[[ Dataset content open ]]

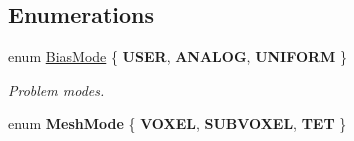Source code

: \subsection*{Enumerations}
\begin{DoxyCompactItemize}
\item 
\mbox{\label{namespacepyne_af75379f8cb942a7e996031ee50115fb5}} 
enum \hyperlink{namespacepyne_af75379f8cb942a7e996031ee50115fb5}{Bias\+Mode} \{ {\bfseries U\+S\+ER}, 
{\bfseries A\+N\+A\+L\+OG}, 
{\bfseries U\+N\+I\+F\+O\+RM}
 \}\begin{DoxyCompactList}\small\item\em Problem modes. \end{DoxyCompactList}
\item 
\mbox{\label{namespacepyne_a8b9ac539782acf6d43b43f113e39b64b}} 
enum {\bfseries Mesh\+Mode} \{ {\bfseries V\+O\+X\+EL}, 
{\bfseries S\+U\+B\+V\+O\+X\+EL}, 
{\bfseries T\+ET}
 \}
\end{DoxyCompactItemize}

[[ Dataset content closed ]]

I'd like every record printed exactly, with the pictures left out.

» Solution to this problem:
Source code

: \subsection*{Enumerations}
\begin{DoxyCompactItemize}
\item 
\mbox{\label{namespacepyne_af75379f8cb942a7e996031ee50115fb5}} 
enum \hyperlink{namespacepyne_af75379f8cb942a7e996031ee50115fb5}{Bias\+Mode} \{ {\bfseries U\+S\+ER}, 
{\bfseries A\+N\+A\+L\+OG}, 
{\bfseries U\+N\+I\+F\+O\+RM}
 \}\begin{DoxyCompactList}\small\item\em Problem modes. \end{DoxyCompactList}
\item 
\mbox{\label{namespacepyne_a8b9ac539782acf6d43b43f113e39b64b}} 
enum {\bfseries Mesh\+Mode} \{ {\bfseries V\+O\+X\+EL}, 
{\bfseries S\+U\+B\+V\+O\+X\+EL}, 
{\bfseries T\+ET}
 \}
\end{DoxyCompactItemize}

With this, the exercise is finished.